### About this exercise
Every line from the first one in the data below through the line holding "produces the next." is to be written out exactly, with the pictures omitted.

(Data shown Opens)

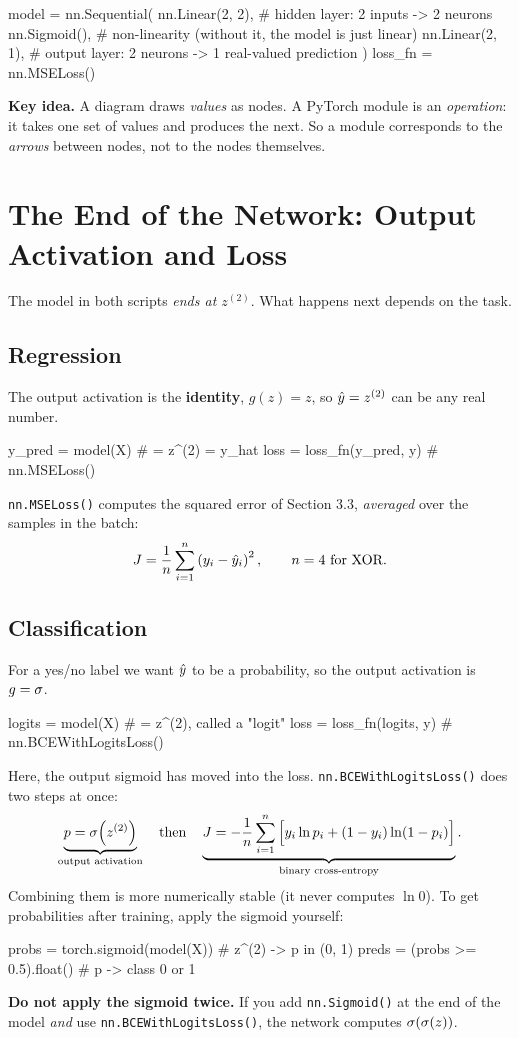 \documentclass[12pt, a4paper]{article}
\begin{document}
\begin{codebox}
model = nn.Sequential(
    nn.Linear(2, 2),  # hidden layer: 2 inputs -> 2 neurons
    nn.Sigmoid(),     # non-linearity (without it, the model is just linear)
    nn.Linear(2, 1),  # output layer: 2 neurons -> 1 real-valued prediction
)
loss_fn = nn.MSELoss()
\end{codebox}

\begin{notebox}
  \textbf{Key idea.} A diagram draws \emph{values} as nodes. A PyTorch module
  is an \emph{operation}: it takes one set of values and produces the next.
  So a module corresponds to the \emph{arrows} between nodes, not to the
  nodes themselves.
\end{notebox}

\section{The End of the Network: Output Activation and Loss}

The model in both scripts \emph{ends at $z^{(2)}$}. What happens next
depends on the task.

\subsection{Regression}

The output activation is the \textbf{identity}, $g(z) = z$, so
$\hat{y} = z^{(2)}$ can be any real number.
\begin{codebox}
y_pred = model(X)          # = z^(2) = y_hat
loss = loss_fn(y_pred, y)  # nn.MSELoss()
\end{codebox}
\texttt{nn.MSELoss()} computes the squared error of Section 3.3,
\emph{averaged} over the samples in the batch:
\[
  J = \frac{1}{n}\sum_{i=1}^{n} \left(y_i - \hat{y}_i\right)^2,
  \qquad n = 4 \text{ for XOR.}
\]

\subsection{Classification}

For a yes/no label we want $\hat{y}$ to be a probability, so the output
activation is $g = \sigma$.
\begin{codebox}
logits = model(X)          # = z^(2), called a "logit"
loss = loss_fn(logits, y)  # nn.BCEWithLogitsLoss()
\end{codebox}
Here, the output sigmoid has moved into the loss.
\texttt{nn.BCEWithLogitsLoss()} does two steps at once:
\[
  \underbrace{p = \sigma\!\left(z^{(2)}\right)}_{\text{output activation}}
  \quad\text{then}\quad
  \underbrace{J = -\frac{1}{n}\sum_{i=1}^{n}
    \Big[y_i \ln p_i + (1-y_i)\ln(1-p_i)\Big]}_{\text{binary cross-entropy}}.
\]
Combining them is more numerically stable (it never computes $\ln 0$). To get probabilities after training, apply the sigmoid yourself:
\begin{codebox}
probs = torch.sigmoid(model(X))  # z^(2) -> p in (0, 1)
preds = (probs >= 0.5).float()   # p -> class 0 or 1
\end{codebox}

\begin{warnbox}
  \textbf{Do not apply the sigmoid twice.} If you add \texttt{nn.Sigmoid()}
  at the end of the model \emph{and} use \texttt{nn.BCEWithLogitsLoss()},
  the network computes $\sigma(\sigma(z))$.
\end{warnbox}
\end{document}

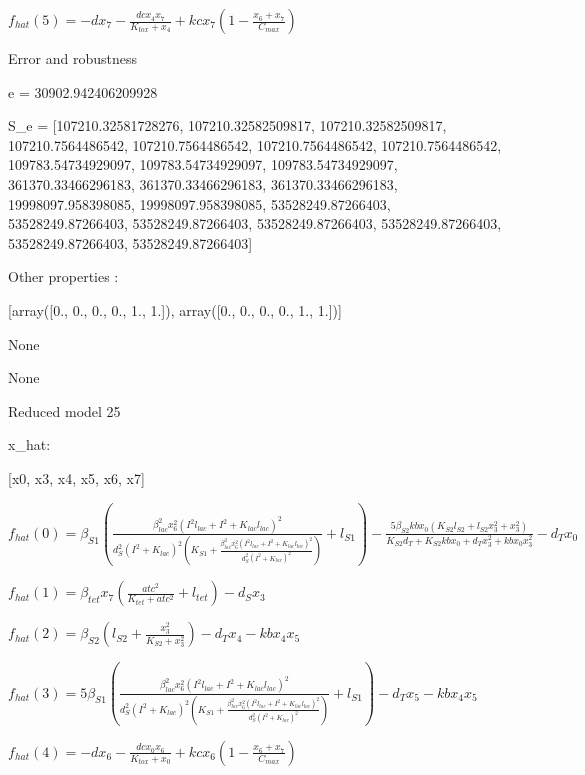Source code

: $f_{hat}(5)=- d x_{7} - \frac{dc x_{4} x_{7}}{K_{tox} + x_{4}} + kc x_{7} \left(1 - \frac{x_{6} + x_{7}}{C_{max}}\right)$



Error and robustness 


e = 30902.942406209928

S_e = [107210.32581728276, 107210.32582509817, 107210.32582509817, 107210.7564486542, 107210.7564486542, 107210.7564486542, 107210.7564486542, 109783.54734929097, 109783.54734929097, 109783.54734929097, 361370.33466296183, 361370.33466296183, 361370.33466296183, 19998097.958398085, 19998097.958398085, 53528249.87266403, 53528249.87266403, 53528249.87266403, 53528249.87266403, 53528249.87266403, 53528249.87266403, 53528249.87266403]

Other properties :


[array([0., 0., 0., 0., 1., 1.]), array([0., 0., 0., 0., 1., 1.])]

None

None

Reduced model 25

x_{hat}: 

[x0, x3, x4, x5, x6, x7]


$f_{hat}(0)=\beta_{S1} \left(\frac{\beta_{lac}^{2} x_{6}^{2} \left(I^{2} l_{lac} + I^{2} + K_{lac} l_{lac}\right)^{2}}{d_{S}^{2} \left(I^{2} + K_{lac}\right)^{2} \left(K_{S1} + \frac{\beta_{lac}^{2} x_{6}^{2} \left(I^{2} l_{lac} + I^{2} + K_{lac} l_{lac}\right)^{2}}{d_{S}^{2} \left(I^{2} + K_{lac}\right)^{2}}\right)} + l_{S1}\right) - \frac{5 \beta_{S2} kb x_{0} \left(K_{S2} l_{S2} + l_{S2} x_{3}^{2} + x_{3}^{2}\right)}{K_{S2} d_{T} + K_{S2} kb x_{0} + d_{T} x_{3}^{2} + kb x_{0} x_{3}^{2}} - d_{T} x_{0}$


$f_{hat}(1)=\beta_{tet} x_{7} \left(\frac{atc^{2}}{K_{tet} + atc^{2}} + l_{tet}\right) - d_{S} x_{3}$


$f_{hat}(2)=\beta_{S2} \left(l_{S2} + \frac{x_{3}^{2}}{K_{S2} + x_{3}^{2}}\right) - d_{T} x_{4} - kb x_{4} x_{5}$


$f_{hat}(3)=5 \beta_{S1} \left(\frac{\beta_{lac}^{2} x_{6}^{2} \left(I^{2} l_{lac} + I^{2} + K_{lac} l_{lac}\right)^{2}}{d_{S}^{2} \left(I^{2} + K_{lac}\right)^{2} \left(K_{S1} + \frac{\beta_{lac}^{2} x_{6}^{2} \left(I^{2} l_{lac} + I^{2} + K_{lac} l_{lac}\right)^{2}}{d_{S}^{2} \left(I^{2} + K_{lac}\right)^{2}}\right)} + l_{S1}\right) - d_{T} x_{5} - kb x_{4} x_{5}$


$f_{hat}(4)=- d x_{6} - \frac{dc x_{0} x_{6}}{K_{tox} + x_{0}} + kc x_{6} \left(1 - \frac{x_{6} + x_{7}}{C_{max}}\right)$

(Data shown Closes)

### Answer below
 \documentclass[12pt, a4paper]{article}
\begin{document}
\begin{codebox}
model = nn.Sequential(
    nn.Linear(2, 2),  # hidden layer: 2 inputs -> 2 neurons
    nn.Sigmoid(),     # non-linearity (without it, the model is just linear)
    nn.Linear(2, 1),  # output layer: 2 neurons -> 1 real-valued prediction
)
loss_fn = nn.MSELoss()
\end{codebox}

\begin{notebox}
  \textbf{Key idea.} A diagram draws \emph{values} as nodes. A PyTorch module
  is an \emph{operation}: it takes one set of values and produces the next.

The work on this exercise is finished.